What to work on => Report back every line from the entries below in which the word "authentication" occurs.

(Saved data entries)
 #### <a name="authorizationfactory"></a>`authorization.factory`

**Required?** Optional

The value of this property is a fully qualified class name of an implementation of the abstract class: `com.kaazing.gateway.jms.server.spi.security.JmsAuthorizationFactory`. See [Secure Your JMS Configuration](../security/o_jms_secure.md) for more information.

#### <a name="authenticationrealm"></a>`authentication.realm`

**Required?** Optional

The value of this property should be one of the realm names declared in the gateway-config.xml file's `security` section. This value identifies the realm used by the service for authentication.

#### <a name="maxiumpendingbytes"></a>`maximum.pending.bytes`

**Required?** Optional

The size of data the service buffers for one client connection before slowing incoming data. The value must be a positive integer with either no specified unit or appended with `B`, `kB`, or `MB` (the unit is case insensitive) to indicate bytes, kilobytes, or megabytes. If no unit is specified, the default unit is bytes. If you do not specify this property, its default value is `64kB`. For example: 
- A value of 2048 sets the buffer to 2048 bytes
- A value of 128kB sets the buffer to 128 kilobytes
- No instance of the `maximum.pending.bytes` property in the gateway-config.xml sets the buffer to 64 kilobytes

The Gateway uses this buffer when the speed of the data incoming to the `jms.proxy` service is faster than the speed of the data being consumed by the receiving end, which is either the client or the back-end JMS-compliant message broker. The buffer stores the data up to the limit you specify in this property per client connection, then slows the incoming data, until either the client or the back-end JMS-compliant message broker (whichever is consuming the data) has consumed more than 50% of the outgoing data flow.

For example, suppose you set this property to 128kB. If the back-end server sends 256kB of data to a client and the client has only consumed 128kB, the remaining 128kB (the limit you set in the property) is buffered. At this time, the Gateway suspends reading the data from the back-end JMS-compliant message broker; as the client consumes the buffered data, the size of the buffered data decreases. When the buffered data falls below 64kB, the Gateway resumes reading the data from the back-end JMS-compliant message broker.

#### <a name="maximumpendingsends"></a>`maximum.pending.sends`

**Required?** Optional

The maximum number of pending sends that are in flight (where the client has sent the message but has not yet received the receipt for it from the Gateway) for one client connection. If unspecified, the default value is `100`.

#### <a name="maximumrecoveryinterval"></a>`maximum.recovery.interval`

Answer below =>
#### <a name="authenticationrealm"></a>`authentication.realm`
The value of this property should be one of the realm names declared in the gateway-config.xml file's `security` section. This value identifies the realm used by the service for authentication.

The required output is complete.